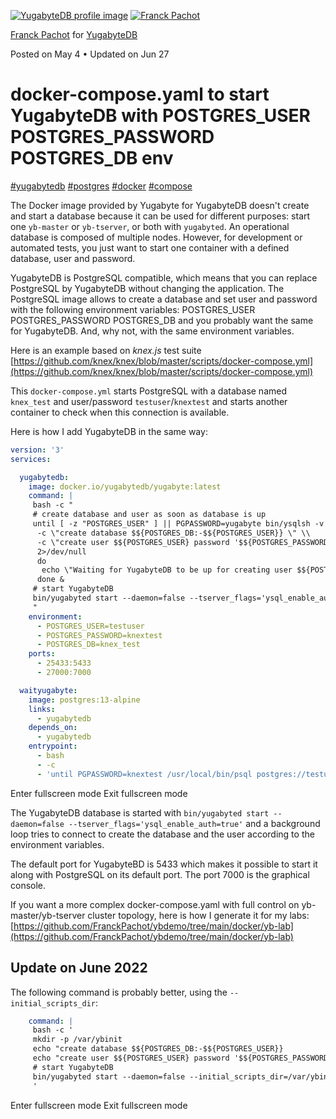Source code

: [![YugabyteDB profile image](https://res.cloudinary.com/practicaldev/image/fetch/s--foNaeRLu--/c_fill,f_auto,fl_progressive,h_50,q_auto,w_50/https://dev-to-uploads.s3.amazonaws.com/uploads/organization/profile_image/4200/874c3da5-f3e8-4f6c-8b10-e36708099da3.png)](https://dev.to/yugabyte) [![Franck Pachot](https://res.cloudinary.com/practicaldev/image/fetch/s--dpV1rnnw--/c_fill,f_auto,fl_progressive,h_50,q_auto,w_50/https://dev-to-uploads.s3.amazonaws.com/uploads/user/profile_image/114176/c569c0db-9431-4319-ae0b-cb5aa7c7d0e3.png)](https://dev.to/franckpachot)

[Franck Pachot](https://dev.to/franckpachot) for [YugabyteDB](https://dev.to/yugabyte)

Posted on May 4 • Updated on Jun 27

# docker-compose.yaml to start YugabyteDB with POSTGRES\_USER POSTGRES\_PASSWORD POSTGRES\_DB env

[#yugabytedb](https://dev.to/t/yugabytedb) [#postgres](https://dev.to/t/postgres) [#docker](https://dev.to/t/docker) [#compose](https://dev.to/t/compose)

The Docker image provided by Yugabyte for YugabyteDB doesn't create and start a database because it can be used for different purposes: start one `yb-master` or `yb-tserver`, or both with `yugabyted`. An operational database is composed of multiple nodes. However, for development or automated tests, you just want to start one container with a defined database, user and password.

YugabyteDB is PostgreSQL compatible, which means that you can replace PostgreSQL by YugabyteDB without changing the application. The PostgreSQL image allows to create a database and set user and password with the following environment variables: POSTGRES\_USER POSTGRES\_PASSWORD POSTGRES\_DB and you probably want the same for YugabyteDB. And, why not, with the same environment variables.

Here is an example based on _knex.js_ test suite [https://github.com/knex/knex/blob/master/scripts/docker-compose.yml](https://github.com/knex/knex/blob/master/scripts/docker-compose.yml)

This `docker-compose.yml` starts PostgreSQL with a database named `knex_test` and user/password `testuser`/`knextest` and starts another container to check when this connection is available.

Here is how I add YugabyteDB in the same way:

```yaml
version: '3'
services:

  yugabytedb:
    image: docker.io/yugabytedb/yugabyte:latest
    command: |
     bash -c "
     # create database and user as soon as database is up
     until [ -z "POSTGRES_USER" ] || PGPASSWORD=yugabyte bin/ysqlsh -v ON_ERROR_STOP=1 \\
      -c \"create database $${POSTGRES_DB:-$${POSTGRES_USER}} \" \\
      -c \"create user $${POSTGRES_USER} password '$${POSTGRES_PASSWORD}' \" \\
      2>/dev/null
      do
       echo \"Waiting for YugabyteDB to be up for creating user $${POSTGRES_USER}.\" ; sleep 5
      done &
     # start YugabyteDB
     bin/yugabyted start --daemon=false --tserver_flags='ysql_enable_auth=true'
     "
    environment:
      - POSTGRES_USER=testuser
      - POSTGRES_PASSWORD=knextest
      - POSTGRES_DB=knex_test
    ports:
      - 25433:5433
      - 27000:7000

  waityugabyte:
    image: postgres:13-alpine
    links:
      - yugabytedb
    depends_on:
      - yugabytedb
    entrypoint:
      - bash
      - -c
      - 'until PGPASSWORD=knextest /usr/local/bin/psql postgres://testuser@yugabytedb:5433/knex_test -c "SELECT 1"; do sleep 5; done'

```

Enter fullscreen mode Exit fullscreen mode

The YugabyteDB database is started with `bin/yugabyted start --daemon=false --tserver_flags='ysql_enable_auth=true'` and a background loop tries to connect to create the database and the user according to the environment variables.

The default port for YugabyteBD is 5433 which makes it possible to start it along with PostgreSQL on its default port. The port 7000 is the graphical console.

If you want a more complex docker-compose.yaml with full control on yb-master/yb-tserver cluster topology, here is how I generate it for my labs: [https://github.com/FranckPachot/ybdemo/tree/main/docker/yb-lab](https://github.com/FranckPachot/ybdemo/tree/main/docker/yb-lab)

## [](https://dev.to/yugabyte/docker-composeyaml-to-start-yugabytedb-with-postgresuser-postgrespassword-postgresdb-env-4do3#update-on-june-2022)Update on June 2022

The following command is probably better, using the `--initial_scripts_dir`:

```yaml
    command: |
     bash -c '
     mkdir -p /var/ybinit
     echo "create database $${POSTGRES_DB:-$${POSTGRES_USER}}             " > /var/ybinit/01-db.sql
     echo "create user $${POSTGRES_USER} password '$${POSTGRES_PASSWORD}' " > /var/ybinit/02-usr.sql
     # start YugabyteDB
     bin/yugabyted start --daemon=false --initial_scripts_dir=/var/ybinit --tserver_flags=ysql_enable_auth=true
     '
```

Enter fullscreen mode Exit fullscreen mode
+ + + + + + +
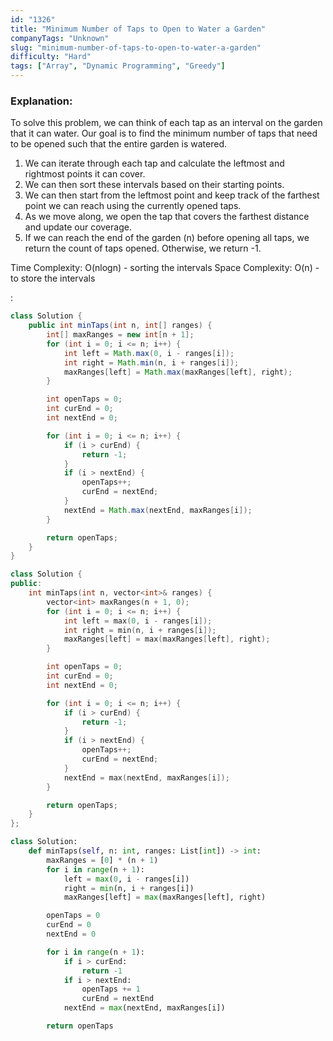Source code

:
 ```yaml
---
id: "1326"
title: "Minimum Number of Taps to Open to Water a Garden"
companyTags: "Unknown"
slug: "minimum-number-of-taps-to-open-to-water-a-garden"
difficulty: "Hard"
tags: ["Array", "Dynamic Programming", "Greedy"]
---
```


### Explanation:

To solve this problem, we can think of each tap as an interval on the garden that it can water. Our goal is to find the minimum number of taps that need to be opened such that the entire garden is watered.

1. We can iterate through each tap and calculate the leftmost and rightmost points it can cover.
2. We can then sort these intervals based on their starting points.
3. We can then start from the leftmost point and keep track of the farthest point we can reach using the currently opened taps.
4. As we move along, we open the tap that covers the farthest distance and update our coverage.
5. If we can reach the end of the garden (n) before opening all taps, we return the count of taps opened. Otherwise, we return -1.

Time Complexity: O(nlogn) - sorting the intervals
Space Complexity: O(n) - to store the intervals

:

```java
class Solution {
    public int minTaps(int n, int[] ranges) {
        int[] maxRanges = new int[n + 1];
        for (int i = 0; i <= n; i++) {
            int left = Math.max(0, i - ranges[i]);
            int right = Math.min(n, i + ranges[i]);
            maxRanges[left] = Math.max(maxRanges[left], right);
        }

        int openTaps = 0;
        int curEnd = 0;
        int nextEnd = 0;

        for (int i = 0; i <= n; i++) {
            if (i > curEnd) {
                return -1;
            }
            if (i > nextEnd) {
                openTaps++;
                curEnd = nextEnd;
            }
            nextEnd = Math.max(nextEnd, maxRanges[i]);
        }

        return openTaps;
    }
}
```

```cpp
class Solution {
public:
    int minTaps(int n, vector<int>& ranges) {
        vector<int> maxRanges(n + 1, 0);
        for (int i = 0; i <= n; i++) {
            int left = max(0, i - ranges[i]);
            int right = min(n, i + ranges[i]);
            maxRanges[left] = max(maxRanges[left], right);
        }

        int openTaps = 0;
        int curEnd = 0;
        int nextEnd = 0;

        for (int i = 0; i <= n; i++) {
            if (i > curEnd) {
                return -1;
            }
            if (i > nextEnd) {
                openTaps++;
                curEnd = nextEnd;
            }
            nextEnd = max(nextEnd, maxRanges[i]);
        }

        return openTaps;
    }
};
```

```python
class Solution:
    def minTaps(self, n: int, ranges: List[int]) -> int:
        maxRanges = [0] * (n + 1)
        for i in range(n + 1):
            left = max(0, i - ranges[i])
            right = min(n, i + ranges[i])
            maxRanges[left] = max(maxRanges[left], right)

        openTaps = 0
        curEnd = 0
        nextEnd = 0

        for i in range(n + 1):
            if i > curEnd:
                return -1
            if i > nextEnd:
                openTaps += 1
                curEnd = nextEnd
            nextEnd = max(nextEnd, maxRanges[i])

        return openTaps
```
+ + + + + + +
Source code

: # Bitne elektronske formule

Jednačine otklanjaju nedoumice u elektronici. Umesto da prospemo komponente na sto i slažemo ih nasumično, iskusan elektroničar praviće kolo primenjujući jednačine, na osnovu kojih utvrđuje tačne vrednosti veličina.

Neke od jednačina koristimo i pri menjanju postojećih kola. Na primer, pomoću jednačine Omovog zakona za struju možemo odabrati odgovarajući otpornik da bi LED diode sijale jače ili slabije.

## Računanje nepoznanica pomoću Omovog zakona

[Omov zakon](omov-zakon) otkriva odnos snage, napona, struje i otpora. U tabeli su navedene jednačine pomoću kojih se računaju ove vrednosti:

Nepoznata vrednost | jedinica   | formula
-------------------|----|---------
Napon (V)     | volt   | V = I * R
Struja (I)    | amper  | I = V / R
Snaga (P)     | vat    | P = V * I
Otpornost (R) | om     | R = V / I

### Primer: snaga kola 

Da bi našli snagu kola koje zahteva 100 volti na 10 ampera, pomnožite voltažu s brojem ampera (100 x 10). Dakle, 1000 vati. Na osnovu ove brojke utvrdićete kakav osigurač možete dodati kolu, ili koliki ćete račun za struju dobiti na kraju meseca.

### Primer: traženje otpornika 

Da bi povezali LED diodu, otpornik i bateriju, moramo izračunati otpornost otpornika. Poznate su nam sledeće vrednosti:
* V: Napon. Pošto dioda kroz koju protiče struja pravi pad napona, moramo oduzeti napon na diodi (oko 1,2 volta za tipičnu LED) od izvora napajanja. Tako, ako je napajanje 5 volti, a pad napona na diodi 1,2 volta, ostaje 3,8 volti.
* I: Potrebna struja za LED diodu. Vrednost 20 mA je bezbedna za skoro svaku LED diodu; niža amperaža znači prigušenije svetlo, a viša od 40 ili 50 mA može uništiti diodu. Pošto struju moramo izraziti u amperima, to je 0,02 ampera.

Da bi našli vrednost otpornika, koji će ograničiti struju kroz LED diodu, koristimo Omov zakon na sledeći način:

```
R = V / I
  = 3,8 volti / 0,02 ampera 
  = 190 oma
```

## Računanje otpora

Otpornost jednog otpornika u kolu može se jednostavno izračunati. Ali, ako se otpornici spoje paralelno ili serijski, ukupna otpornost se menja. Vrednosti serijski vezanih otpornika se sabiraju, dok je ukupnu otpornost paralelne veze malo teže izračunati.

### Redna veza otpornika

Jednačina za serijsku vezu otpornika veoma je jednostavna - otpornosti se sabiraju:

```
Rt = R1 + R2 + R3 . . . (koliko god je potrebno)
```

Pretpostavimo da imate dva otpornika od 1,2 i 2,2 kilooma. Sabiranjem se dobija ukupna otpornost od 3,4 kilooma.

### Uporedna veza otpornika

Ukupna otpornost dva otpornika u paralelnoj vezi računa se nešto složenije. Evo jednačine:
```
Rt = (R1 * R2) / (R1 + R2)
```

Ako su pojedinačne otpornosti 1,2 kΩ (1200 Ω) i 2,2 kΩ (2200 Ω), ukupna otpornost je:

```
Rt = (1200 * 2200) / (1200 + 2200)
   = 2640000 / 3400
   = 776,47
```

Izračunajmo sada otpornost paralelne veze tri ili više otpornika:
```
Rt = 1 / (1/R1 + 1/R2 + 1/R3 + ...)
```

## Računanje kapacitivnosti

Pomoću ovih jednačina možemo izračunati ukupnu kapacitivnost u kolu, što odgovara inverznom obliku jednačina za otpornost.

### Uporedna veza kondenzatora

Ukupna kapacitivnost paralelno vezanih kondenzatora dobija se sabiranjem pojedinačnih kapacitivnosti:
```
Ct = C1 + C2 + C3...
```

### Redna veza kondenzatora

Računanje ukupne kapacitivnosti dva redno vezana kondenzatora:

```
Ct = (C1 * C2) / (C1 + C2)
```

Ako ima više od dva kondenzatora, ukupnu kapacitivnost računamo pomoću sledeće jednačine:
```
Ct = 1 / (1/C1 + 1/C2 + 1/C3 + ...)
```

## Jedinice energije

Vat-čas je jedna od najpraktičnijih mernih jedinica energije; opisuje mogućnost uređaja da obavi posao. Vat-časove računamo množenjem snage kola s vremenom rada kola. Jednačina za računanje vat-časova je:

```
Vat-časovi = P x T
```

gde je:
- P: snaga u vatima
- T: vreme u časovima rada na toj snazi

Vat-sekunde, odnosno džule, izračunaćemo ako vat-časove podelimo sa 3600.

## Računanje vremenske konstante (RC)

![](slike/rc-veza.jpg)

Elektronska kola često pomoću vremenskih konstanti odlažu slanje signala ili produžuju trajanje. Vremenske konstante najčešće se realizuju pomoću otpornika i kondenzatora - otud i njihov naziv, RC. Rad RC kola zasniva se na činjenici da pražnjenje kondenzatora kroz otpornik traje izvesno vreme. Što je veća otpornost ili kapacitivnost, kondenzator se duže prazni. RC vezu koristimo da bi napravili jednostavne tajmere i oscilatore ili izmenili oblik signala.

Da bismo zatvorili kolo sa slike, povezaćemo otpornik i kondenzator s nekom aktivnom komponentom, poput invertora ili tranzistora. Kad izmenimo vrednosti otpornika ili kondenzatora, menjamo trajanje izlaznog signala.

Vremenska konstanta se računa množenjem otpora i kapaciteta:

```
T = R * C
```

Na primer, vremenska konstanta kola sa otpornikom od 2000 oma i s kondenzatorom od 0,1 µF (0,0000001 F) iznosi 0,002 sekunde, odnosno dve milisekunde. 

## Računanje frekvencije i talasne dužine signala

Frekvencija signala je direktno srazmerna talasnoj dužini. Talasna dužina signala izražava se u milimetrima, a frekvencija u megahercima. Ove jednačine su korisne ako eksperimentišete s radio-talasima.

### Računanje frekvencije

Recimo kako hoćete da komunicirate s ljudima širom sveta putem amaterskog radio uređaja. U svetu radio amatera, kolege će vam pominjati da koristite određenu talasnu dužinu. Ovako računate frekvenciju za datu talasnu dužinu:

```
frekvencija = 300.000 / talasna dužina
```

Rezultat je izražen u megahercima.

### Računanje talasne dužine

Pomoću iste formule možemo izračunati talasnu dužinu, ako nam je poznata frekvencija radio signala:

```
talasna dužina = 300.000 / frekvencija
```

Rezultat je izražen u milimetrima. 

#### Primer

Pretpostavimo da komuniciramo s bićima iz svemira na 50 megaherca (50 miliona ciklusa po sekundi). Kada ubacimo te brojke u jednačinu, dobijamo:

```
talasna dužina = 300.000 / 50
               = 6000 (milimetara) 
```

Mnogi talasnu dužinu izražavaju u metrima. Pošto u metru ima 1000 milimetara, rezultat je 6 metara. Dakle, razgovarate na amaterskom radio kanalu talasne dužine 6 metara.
+ + + + + + +
▸ **PROBLEM REQUIREMENTS**: Only those lines of the entries above that run from the line containing "#### Primer" to the line containing "Mnogi talasnu dužinu", both included, should be transcribed exactly.

▸ **RESULT OF THE TASK**:
#### Primer

Pretpostavimo da komuniciramo s bićima iz svemira na 50 megaherca (50 miliona ciklusa po sekundi). Kada ubacimo te brojke u jednačinu, dobijamo:

```
talasna dužina = 300.000 / 50
               = 6000 (milimetara) 
```

Mnogi talasnu dužinu izražavaju u metrima. Pošto u metru ima 1000 milimetara, rezultat je 6 metara. Dakle, razgovarate na amaterskom radio kanalu talasne dužine 6 metara.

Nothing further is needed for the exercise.